FIG. 2 is an alternative representation of a motor vehicle equipped with a supervising device according to the invention.

In the embodiment of the invention, the computer 81 makes it possible to execute a software package comprising the following modules, which communicate with one another:

- a module 811 for activating supervision, which communicates with the communication systems 2, the human-machine interface 3 and the local memory 82,
- a module 812 for supervising an automated system, which communicates with the system 5 for processing perception data, the decision-making system 6, the system 7 for controlling movement of the vehicle, and the local memory 82,
- a module 813 for updating an automated system, which communicates with the system 5 for processing perception data, the decision-making system 6, the system 7 for controlling movement of the vehicle, and the local memory 82,
- a module 814 for transferring the task of driving to a human driver, which interacts with the human-machine interface 3 and the local memory 82.

One mode of execution of the method for controlling an autonomous vehicle will now be described with reference to FIG. 3. The method comprises four steps E1 to E4.

In a first step E1, supervision of the ordered set ENS of automated systems is activated.

In a first embodiment, activation of supervision is automatic. For example, it occurs on start-up of the autonomous vehicle 100, then the set of sub-systems is periodically supervised, with a period P that may be set or dependent on the navigation context of the vehicle.
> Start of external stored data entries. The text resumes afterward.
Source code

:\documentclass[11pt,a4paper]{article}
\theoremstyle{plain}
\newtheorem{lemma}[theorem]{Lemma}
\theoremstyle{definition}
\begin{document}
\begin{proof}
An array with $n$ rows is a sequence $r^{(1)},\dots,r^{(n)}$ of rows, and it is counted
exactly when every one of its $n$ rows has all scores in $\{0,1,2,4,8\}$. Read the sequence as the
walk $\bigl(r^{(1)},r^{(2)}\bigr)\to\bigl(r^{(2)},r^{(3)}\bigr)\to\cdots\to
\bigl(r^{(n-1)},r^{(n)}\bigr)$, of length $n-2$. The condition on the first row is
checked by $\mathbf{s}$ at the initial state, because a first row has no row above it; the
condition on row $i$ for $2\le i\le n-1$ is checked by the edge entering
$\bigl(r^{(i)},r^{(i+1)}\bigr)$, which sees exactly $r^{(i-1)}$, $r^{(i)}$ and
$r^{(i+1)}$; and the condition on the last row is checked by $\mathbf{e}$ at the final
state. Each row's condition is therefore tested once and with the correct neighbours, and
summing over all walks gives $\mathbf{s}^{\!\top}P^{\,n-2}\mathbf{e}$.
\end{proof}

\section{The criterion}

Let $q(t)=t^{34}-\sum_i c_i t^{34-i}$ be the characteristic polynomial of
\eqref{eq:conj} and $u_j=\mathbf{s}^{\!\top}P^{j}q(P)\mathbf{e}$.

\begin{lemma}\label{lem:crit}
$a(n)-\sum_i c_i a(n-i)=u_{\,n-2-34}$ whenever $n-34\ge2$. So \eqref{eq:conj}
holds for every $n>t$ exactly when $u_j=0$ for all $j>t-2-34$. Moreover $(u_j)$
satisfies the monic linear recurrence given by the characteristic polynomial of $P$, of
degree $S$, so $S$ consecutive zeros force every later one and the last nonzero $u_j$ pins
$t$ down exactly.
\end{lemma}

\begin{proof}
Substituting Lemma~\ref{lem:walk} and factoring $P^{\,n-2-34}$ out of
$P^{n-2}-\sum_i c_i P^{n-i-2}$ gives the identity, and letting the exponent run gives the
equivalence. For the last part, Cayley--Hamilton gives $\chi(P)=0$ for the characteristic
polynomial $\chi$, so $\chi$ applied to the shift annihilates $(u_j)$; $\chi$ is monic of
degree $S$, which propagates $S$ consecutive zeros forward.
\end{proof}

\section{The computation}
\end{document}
In the first embodiment of step E1, it is for example possible to use a time delay TEMPO associated with step E1. The time delay is recorded in the local memory 82. It may take two states: a state called the inactive state, and a state called the active state. By default the time delay is in the inactive state. When a time delay is started, it enters the active state. Next, when the time delay has elapsed, the time delay enters the inactive state.

In the first embodiment of step E1, the state of the time delay TEMPO is tested.

If the time delay is inactive, then the time delay TEMPO is activated and assigned a duration P corresponding to the supervision period. The time delay then enters the active state for a time P. Step E2 is then passed to.

In a second embodiment, which is complementary or an alternative to the first embodiment, activation of supervision may comprise receipt of an evaluation of a behavior of the autonomous vehicle 100 delivered by either the human-machine interface 3 or the communication systems 2.

In other words, an evaluation of a behavior of the autonomous vehicle 100 has been issued

- either by a driver or passenger of the autonomous vehicle 100 via the human-machine interface 3,
- or by a driver or passenger of a surrounding vehicle or by a surrounding piece of infrastructure, the evaluation being received via the communication systems 2.

In the second embodiment, the way in which the vehicle 100 is being controlled is evaluated. Advantageously, the way in which the vehicle is being controlled is recorded in the local memory 82 and kept up to date. The vehicle 100 may be being controlled

- in a first way T1 if the vehicle is being controlled by a human driver,
- or in a second way T2 if the vehicle is being controlled by the set ENS of at least two automated systems.

If the vehicle is being controlled in the first way T1, this means that the evaluation of a behavior of the vehicle is meant for a human driver of the vehicle. A score is then assigned to the human driver depending on the evaluation of the behavior EC. It is transmitted to her or him via the human-machine interface 3. Step E1 is then returned to.

If the vehicle is being controlled in the second way T2, this means that the evaluation of a behavior of the vehicle must be analyzed depending on the automated systems of the set ENS. Step E2 is then passed to.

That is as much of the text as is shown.